The Monk
Author Matthew Lewis, known as "Monk" Lewis, was born on this day in 1775 in London. Lewis is remembered as the author of a notorious gothic novel of the 18th century, The Monk (1795), the story of a depraved monk, Ambrosio, which touched on such shocking topics as rape, incest, matricide, the selling of one's soul to the devil and the Spanish Inquisition.
Lewis spent his childhood in Essex and Paris, attended Christ Church College, Oxford, and began writing plays and romances (somewhat unsuccessfully) as a youth. While on vacation in Europe in 1792, he was moved by a meeting with Goethe. His father, however, tried to push him away from literature into a diplomatic career, getting him assigned to the British embassy at the Hague.
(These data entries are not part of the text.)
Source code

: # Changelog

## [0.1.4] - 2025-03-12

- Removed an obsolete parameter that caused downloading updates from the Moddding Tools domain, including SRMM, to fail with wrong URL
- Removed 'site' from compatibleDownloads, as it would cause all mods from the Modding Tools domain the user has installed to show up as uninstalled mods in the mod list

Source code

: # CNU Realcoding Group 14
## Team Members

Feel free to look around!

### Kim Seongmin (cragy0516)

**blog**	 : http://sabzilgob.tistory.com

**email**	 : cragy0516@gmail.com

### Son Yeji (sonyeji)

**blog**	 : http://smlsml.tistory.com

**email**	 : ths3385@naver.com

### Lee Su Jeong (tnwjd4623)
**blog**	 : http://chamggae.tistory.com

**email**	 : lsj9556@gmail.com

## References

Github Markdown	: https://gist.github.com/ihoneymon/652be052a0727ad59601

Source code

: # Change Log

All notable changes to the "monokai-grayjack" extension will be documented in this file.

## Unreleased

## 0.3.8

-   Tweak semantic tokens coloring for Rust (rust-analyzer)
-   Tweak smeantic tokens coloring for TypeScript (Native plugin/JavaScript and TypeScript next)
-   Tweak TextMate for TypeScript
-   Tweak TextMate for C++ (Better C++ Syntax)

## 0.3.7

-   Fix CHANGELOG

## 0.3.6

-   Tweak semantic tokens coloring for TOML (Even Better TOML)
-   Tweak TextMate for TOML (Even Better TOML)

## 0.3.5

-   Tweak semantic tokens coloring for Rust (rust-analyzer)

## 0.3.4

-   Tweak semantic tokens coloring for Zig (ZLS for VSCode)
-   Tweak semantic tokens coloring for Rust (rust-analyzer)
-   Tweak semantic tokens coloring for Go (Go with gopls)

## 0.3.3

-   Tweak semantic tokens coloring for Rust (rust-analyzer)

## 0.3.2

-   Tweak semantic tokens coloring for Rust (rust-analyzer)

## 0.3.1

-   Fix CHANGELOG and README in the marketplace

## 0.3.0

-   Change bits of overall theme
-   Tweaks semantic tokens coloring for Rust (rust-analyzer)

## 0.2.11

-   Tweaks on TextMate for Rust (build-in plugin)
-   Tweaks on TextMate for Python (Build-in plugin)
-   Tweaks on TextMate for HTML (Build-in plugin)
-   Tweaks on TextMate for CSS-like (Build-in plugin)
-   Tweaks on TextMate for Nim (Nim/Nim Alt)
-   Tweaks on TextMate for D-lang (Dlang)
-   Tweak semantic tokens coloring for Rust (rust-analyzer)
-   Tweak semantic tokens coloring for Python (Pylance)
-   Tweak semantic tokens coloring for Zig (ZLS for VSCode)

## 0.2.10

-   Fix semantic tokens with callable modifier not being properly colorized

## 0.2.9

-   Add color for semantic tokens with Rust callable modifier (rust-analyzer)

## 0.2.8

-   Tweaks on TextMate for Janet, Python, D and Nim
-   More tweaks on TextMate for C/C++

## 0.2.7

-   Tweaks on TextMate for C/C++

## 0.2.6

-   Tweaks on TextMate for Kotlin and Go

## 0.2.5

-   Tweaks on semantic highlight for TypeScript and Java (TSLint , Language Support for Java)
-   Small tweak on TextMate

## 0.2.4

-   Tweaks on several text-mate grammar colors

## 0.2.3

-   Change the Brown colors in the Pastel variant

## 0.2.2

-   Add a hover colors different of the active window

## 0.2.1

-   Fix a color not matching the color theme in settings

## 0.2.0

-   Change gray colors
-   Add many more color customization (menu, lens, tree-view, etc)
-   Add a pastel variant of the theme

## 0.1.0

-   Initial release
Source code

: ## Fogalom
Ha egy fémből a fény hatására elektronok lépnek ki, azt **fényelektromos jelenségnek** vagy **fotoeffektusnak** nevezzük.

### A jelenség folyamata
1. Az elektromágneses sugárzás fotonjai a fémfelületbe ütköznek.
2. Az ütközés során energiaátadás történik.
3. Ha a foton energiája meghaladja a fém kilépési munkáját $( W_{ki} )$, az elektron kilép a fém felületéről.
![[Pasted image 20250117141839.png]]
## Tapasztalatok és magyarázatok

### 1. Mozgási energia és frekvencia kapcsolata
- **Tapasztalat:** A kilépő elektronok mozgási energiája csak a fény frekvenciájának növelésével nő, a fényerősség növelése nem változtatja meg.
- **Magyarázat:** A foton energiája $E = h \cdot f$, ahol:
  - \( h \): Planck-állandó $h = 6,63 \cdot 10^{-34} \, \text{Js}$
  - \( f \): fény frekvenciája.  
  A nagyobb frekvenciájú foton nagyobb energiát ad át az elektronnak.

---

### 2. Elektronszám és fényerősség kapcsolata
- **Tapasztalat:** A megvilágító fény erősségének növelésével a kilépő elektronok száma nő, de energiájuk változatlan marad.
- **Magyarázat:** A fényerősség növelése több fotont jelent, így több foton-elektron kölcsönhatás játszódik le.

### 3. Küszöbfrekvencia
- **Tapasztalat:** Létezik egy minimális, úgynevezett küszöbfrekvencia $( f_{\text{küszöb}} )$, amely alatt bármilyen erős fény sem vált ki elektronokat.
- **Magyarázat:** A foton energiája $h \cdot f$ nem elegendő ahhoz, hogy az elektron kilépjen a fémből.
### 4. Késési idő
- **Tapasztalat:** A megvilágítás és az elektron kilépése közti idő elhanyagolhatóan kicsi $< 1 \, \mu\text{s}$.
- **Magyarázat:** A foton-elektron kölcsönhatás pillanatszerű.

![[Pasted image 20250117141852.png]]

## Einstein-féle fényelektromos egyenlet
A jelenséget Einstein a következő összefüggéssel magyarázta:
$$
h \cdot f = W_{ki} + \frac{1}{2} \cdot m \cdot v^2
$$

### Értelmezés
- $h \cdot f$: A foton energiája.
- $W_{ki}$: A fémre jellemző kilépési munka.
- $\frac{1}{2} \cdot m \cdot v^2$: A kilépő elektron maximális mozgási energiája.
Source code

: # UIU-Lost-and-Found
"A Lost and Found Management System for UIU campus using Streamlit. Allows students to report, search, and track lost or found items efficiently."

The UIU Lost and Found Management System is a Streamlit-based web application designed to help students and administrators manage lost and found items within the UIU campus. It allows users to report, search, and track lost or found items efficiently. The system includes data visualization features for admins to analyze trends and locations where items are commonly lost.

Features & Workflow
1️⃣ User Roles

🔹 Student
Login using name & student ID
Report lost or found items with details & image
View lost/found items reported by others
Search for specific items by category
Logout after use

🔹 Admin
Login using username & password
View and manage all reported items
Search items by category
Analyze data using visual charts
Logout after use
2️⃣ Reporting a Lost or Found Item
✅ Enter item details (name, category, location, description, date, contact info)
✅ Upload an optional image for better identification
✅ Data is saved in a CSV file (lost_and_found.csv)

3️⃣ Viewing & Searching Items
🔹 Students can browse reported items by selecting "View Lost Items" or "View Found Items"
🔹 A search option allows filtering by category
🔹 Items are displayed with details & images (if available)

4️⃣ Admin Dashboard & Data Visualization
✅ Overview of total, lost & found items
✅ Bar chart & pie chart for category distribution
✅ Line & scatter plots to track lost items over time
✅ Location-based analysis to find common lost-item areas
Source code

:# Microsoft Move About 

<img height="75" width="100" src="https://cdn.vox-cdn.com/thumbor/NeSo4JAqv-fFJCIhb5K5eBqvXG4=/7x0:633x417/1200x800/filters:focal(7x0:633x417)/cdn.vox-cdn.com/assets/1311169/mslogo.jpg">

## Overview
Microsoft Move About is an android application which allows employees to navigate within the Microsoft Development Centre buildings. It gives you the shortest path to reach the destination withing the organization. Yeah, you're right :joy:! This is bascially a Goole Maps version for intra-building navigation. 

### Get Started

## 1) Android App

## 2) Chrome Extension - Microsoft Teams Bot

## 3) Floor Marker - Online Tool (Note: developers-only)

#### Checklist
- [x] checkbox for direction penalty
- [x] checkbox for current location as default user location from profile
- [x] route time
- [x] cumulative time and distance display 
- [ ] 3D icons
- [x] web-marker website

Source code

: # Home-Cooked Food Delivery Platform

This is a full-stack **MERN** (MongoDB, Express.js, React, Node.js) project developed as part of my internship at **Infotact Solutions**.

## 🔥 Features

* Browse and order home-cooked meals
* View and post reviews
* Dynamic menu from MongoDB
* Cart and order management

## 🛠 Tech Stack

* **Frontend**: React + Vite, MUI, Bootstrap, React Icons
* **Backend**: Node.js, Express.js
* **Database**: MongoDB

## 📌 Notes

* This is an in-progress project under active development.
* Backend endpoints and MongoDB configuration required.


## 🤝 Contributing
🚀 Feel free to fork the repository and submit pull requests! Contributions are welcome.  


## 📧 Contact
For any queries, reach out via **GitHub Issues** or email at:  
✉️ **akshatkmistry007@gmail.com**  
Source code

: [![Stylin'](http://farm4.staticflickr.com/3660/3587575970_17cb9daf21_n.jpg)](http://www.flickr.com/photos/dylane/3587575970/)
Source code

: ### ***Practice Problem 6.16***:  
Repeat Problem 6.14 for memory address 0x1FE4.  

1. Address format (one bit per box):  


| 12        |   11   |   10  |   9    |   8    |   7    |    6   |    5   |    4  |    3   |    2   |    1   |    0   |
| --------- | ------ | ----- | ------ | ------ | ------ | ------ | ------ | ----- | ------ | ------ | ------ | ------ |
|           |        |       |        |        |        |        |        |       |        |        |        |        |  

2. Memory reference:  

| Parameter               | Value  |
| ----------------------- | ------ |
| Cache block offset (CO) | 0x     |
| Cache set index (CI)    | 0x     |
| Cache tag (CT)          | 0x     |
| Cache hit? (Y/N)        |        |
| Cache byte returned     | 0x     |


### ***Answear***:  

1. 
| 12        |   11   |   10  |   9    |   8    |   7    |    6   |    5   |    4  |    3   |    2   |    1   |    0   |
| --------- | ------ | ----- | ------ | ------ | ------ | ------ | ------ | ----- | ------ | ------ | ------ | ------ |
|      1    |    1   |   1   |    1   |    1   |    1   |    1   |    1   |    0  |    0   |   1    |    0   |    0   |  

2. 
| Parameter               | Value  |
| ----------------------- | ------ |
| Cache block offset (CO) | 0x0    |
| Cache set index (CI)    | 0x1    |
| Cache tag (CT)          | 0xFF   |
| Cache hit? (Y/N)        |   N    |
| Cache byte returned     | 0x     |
Bored with Dutch society, Lewis began to write again, and inspired by Ann Radcliffe's Mysteries of Udolpho, Lewis began to work on The Monk. It created a sensation almost immediately after being published -- maligned as indecent and immoral by the literary elite while at the same time copied and plundered by lesser writers.
At 21, he returned to England as a member of Parliament for Hindon (ironically, the seat formerly held by gothic romance novelist William Beckford); and when he affixed "M.P." to his name on a second edition of The Monk, Samuel Coleridge and others expressed their outrage that a legislator should sully Parliament by drawing a connection between his salacious novel and his office. He was contrite (he purged the "M.P." from his third edition), but pointed out to his embarrassed father that while he perhaps had too much confidence in his own judgment, "twenty is not the age at which prudence is most to be expected."
Yet he veered away from respectability rather than to it in the ensuing years, writing trash melodramas for the stage (The Castle Spectre, 1797; Alfonso, 1802) which, as William Wordsworth observed, fit the public taste like a glove (although he himself admitted that while "very possibly nobody could write a worse tragedy" than Alfonso, "it is a melancholy truth that I cannot write a better one").
At 27, he had become quite cynical about his talent and celebrity. With his father's death in 1812, Lewis inherited a large fortune, including a West Indian plantation. In 1816, worrying over the condition of the slaves on his father's plantation in Jamaica, he undertook an exhausting, hazardous voyage there to do everything in his power to secure their safety and happiness, keeping a journal of his trip which after his death was published to critical acclaim (as Journal of a West India Proprietor). Returning to England, he found he could not stand to stay, so he passed time trading ghost stories with Byron and Shelley in Italy and returned to Jamaica once more before contracting yellow fever. He died at sea May 14, 1817 of yellow fever, en route from Jamaica back to England.
Critics, Coleridge and Walter Scott among them, expressed their disappointment that a man with such an uncommon gift for verse should have squandered his literary fortunes on tripe. Nevertheless, The Monk stands out as an influential novel to a generation of early 19th century writers, including Poe, Flaubert and Hawthorne.